● TASK INSTRUCTIONS
Find every line in the entries that holds the string "Kelvin" and report it.

● PROVIDED DATA
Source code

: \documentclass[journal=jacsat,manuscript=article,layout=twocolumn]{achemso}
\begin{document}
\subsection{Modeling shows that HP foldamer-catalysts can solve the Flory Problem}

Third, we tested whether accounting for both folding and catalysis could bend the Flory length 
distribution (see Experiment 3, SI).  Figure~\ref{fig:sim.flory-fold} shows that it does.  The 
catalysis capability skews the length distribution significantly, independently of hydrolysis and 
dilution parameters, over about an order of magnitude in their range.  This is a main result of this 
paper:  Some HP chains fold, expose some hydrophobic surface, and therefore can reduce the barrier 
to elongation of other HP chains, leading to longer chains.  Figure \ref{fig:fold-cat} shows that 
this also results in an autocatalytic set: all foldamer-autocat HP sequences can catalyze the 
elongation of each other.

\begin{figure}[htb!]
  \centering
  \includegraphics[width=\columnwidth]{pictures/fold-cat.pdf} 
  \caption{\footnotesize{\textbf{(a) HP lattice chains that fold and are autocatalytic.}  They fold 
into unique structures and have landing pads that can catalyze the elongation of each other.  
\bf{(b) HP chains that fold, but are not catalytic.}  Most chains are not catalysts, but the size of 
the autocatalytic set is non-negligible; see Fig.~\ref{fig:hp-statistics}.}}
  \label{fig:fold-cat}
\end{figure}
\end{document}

--

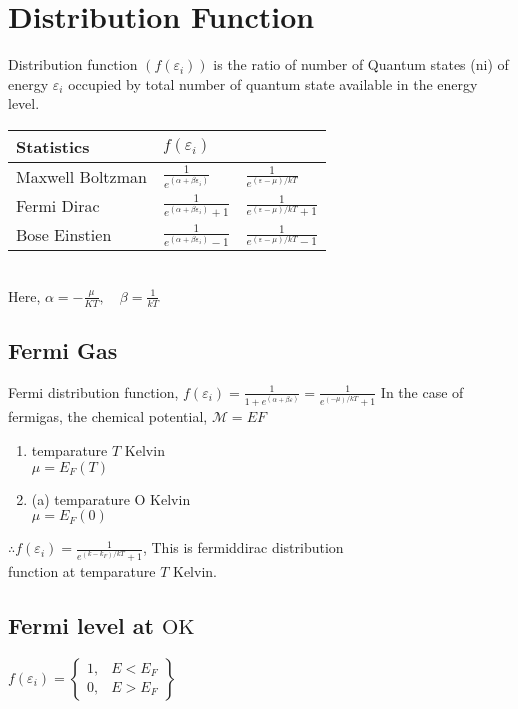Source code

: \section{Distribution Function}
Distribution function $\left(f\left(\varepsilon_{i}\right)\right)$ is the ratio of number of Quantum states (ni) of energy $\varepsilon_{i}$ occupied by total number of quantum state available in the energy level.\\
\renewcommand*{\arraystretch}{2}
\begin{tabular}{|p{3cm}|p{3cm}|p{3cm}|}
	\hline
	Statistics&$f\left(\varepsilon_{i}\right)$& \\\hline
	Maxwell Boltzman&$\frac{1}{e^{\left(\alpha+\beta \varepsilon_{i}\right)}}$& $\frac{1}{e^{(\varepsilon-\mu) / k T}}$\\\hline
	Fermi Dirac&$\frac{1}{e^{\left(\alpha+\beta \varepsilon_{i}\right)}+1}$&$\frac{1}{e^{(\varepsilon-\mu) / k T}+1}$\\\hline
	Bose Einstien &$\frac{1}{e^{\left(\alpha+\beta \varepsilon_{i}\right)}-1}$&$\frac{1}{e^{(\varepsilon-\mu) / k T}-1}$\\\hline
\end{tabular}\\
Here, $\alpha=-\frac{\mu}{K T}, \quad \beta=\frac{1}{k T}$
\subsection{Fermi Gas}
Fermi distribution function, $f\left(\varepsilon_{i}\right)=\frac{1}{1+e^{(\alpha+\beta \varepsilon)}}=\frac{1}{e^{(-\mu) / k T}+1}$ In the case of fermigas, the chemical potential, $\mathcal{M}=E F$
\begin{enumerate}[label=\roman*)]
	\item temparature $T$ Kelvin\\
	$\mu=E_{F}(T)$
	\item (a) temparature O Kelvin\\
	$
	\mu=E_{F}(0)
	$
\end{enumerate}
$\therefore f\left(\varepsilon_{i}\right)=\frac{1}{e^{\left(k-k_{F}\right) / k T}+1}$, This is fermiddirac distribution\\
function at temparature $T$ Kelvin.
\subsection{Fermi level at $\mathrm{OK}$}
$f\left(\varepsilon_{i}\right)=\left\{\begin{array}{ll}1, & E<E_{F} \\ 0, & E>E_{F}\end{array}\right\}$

--

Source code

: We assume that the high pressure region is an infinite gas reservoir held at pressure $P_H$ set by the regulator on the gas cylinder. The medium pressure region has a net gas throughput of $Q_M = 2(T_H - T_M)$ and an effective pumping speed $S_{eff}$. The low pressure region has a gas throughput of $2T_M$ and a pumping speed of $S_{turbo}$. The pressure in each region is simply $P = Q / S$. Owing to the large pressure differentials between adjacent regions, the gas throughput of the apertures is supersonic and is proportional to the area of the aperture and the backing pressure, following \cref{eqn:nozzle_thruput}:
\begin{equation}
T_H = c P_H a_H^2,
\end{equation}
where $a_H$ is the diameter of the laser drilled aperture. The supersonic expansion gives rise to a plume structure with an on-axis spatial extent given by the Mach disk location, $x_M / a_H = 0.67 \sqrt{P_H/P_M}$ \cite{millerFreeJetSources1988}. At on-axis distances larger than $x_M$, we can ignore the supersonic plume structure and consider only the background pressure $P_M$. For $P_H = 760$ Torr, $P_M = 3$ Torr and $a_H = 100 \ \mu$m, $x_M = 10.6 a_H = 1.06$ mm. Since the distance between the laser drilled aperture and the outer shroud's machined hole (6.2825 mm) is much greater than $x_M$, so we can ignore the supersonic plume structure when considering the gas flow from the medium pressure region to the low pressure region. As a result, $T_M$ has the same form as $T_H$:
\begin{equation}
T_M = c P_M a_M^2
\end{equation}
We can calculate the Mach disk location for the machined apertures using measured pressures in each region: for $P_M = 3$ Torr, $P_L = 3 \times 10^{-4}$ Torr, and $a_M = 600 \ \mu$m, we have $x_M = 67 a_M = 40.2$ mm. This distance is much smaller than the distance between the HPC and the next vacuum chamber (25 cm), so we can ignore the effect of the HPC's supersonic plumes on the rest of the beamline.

● RESULT OF THIS TASK
	\item temparature $T$ Kelvin\\
	\item (a) temparature O Kelvin\\
function at temparature $T$ Kelvin.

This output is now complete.